**Exercise inputs**
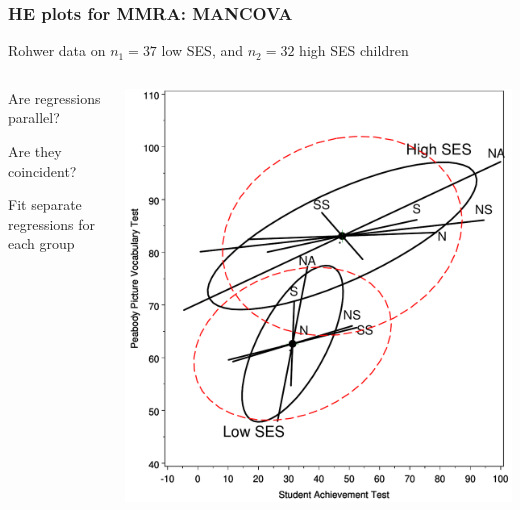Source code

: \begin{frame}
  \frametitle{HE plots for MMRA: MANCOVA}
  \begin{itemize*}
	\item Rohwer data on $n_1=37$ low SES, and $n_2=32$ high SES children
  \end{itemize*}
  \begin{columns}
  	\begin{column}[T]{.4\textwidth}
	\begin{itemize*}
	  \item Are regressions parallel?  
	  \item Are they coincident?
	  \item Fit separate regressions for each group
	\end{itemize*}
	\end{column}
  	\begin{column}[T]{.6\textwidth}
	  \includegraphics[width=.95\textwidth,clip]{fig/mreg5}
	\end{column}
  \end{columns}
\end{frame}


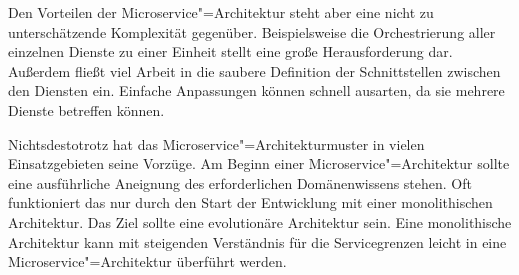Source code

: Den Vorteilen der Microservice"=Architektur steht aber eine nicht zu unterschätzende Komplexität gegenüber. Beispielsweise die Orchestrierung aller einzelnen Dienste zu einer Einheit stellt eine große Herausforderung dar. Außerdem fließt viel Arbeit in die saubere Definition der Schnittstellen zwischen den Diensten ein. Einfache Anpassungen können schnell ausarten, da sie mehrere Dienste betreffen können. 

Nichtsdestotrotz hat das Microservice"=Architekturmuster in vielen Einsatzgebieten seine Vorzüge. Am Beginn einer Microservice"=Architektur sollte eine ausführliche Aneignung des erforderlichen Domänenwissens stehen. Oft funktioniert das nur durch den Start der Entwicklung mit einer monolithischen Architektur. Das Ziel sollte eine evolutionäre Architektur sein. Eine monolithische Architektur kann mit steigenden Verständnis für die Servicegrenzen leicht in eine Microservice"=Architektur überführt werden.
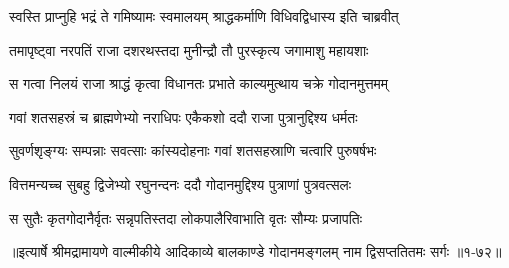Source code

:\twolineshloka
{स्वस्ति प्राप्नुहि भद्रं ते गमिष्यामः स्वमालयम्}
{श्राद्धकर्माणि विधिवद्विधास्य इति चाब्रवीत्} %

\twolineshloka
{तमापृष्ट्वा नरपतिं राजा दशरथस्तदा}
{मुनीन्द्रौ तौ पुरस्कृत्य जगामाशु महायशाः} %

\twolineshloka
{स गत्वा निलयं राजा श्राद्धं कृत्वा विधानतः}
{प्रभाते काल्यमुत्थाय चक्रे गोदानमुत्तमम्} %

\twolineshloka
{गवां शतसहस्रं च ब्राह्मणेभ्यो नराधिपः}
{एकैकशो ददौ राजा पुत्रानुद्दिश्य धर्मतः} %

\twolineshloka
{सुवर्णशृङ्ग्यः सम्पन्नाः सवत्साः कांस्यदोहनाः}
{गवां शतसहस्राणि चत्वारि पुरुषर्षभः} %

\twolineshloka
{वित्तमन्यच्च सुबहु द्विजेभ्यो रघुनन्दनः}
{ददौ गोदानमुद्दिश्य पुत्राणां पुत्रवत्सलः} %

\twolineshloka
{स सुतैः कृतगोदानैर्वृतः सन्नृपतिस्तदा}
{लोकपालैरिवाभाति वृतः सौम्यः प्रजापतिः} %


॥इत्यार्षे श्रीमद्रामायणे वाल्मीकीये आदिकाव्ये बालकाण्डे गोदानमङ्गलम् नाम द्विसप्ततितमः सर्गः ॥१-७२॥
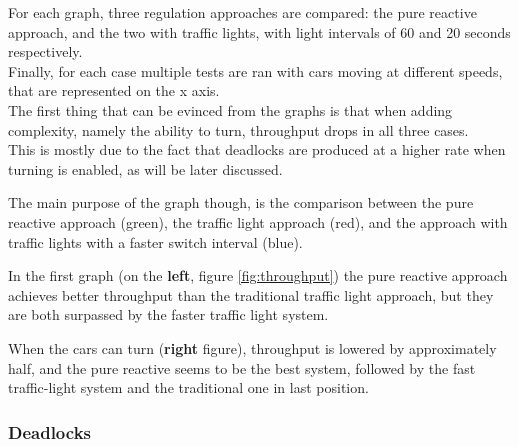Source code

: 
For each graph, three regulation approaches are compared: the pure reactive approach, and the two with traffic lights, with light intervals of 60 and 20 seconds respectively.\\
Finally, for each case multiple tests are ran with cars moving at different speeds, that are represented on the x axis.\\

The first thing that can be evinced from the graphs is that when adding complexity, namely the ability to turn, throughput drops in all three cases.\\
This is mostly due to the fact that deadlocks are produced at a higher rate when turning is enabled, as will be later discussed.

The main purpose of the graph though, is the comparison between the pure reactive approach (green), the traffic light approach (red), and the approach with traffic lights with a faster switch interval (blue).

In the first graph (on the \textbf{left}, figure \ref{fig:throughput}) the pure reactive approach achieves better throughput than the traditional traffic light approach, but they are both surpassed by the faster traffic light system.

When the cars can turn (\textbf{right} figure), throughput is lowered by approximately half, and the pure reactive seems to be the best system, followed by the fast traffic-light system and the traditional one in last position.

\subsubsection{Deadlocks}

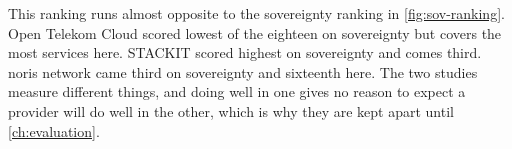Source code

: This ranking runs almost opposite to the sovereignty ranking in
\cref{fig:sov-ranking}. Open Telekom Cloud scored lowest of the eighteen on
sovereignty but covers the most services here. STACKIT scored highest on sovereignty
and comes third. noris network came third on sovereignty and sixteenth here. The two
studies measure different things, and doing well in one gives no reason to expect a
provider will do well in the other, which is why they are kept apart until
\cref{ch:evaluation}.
==
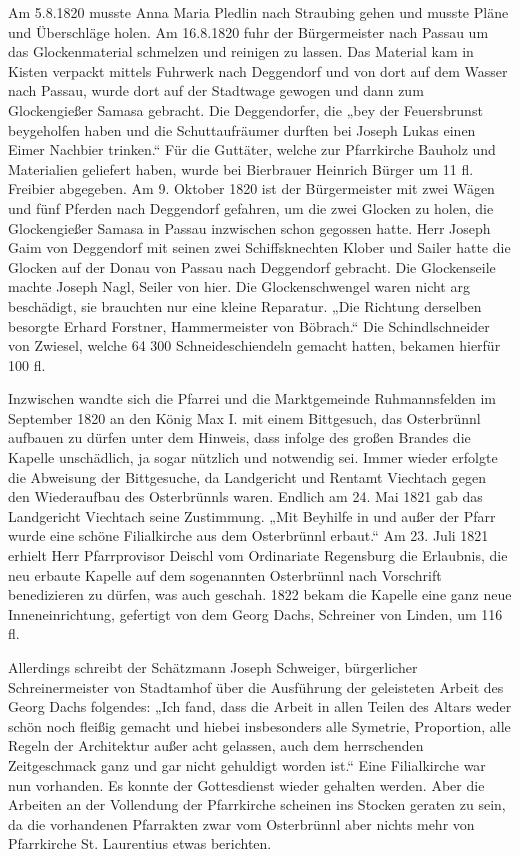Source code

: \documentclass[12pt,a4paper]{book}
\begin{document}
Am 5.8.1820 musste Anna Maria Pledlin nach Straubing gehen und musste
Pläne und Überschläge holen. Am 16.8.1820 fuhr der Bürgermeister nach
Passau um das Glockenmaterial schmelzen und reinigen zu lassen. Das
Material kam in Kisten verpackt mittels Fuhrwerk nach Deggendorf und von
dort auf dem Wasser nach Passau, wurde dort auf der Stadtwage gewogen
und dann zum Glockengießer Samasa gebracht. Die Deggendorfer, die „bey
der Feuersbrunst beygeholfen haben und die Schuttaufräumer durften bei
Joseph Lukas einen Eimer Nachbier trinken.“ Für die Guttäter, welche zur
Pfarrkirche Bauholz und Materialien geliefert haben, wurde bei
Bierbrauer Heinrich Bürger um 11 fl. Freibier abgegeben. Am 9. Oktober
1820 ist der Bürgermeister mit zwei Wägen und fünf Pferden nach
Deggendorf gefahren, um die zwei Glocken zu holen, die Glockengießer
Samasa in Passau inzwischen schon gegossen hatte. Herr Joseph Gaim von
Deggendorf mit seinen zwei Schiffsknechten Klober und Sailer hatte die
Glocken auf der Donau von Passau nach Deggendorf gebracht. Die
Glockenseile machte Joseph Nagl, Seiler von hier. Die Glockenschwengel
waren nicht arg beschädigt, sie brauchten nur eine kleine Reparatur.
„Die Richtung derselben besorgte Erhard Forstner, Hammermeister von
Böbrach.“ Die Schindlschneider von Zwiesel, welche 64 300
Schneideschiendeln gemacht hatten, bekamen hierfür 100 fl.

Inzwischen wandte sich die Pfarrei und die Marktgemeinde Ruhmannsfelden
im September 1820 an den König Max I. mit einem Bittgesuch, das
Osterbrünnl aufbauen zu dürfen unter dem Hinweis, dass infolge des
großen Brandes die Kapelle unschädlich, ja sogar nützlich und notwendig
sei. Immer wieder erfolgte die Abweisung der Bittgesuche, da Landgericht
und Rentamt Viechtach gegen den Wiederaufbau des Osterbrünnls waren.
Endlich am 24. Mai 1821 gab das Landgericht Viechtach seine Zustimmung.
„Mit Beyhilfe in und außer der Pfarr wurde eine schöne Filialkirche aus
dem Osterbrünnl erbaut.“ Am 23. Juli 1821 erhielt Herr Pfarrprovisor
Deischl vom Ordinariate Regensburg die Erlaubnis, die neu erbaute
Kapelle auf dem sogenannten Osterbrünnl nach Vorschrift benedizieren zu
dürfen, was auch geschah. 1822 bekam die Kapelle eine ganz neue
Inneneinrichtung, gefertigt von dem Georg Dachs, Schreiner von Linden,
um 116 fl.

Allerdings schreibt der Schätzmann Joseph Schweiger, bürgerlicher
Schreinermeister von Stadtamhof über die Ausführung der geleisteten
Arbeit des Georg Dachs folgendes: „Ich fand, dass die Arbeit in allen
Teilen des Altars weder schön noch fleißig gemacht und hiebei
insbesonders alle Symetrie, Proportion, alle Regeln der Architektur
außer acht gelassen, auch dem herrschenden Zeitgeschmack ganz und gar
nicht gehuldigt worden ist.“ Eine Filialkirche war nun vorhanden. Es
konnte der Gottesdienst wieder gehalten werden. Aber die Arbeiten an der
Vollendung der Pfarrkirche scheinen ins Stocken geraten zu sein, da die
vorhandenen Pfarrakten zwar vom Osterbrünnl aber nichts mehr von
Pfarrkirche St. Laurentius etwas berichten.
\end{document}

**Task requirements**
When the word "शतसहस" appears in a line of the listing, copy that line.

**Reply**
{गवां शतसहस्रं च ब्राह्मणेभ्यो नराधिपः}
{गवां शतसहस्राणि चत्वारि पुरुषर्षभः} %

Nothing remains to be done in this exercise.